→ DATA EXTRACTS
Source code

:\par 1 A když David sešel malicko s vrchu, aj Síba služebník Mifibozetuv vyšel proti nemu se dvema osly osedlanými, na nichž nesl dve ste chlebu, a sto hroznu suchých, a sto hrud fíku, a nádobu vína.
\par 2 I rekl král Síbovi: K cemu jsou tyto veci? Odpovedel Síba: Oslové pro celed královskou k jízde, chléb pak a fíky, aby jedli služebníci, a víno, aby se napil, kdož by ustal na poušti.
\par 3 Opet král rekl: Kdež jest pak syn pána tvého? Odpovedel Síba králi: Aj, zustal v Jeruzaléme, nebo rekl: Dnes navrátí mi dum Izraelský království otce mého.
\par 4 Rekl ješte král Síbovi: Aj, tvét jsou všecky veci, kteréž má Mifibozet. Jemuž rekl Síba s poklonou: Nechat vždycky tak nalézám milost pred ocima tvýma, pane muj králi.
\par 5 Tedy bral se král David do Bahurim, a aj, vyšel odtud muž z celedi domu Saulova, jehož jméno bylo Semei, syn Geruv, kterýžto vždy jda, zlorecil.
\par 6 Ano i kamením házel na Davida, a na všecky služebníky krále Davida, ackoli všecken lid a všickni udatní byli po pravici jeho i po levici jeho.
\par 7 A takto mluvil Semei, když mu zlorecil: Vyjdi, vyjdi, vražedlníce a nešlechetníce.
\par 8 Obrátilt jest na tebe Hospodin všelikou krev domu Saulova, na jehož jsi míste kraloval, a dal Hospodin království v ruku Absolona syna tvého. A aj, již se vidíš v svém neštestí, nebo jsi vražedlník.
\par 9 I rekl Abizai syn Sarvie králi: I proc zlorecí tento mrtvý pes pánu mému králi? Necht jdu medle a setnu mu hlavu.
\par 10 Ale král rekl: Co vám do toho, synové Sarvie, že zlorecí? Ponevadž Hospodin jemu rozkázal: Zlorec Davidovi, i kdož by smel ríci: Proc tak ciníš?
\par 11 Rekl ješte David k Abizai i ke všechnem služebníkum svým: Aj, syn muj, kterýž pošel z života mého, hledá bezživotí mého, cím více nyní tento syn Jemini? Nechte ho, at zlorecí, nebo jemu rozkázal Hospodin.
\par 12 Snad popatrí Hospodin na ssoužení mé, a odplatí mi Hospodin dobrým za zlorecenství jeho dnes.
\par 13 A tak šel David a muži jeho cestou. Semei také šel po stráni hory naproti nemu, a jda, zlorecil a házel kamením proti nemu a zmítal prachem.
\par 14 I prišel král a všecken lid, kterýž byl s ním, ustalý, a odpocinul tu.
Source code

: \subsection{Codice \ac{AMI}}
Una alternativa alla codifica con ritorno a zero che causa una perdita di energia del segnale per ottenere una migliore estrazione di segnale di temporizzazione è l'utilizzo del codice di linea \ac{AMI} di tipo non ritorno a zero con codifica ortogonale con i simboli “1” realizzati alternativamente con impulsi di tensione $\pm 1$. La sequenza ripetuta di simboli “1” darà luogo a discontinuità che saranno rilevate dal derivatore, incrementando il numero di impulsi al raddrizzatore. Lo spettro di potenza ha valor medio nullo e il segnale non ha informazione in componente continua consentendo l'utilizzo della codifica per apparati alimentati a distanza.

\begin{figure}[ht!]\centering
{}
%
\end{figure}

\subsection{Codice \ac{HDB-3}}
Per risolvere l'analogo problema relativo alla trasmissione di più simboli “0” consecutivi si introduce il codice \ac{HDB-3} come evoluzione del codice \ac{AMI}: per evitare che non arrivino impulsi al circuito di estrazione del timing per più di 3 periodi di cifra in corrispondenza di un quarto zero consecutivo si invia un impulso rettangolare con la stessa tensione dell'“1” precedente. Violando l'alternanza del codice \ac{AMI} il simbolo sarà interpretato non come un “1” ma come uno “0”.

→ ABOUT THIS TASK
Search the material above for the word "nemu", then copy each line that holds it.

→ TASK ANSWER
:\par 1 A když David sešel malicko s vrchu, aj Síba služebník Mifibozetuv vyšel proti nemu se dvema osly osedlanými, na nichž nesl dve ste chlebu, a sto hroznu suchých, a sto hrud fíku, a nádobu vína.
\par 13 A tak šel David a muži jeho cestou. Semei také šel po stráni hory naproti nemu, a jda, zlorecil a házel kamením proti nemu a zmítal prachem.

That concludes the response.